Patients might tolerate some lengthening and might tolerate some increase in offset. If you do both together, in the same hip, they’ll hate it. As people pointed out that was the case in this patient. https://twitter.com/exeterhipunit/status/1353473014525001728
Leg length films really helpful for planning in many cases like this & with congenital proximal femoral deformity. The challenges in operating here are multiple
1. Will it help pain
2. How can you correct issues
3. Will reducing length and offset de- tension and risk instability
1. Will it help pain
2. How can you correct issues
3. Will reducing length and offset de- tension and risk instability
So the socket wasn’t medicalised into the cemented mantle at primary. The cement is well fixed in all but zone 1 where there is a lucent line. That can be managed with in cement revision. Ream out poly cup, burr medial cement away and recement new cup
However, issues with that technique are that there is a risk of relateralising with the in cement revision and, if worried about instability, the options for increasing head size are limited. That’s a small socket.
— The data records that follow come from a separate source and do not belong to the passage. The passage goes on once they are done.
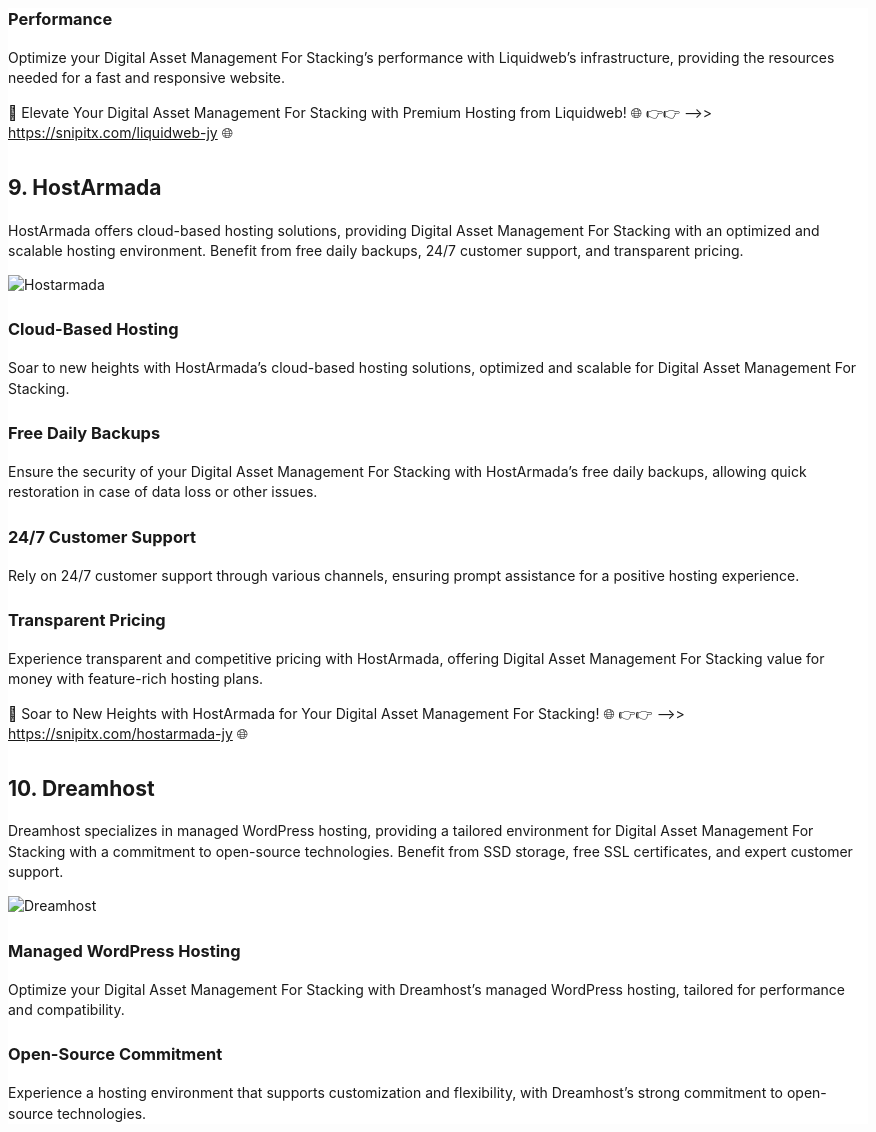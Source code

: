 ### Performance
Optimize your Digital Asset Management For Stacking’s performance with Liquidweb’s infrastructure, providing the resources needed for a fast and responsive website.

🚀 Elevate Your Digital Asset Management For Stacking with Premium Hosting from Liquidweb! 🌐
👉👉 -->> https://snipitx.com/liquidweb-jy 🌐

## 9. HostArmada

HostArmada offers cloud-based hosting solutions, providing Digital Asset Management For Stacking with an optimized and scalable hosting environment. Benefit from free daily backups, 24/7 customer support, and transparent pricing.

![Hostarmada](https://i.imgur.com/KFbdf3o.jpeg "Hostarmada Hosting")

### Cloud-Based Hosting
Soar to new heights with HostArmada’s cloud-based hosting solutions, optimized and scalable for Digital Asset Management For Stacking.

### Free Daily Backups
Ensure the security of your Digital Asset Management For Stacking with HostArmada’s free daily backups, allowing quick restoration in case of data loss or other issues.

### 24/7 Customer Support
Rely on 24/7 customer support through various channels, ensuring prompt assistance for a positive hosting experience.

### Transparent Pricing
Experience transparent and competitive pricing with HostArmada, offering Digital Asset Management For Stacking value for money with feature-rich hosting plans.

🚀 Soar to New Heights with HostArmada for Your Digital Asset Management For Stacking! 🌐
👉👉 -->> https://snipitx.com/hostarmada-jy 🌐

## 10. Dreamhost

Dreamhost specializes in managed WordPress hosting, providing a tailored environment for Digital Asset Management For Stacking with a commitment to open-source technologies. Benefit from SSD storage, free SSL certificates, and expert customer support.

![Dreamhost](https://i.imgur.com/rXIg8ip.jpeg "Dreamhost Hosting")

### Managed WordPress Hosting
Optimize your Digital Asset Management For Stacking with Dreamhost’s managed WordPress hosting, tailored for performance and compatibility.

### Open-Source Commitment
Experience a hosting environment that supports customization and flexibility, with Dreamhost’s strong commitment to open-source technologies.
So decision made to remove all of the cement, ream and insert uncemented shell with modular dual mobility for stability in view of reduced tension.
On the femoral side, it’s interesting. The stem has been sunk in (the SID) similar (perhaps sl less) than the other side yet there is still a marked LLD. Perhaps some previous femoral issue. Regardless to correct the lengths, the stem needs to be sunk further into the mantle.
In order to do this the 44/00 in-cement stem is ideal. 25mm shorter than standard and small enough to fit into the mantle of a 0 stem. So some careful templating of the new SID helps here.
And here are the pre and post op films. Correction of length and offset. So far (several years) a stable hip and a delighted patient. Thankfully.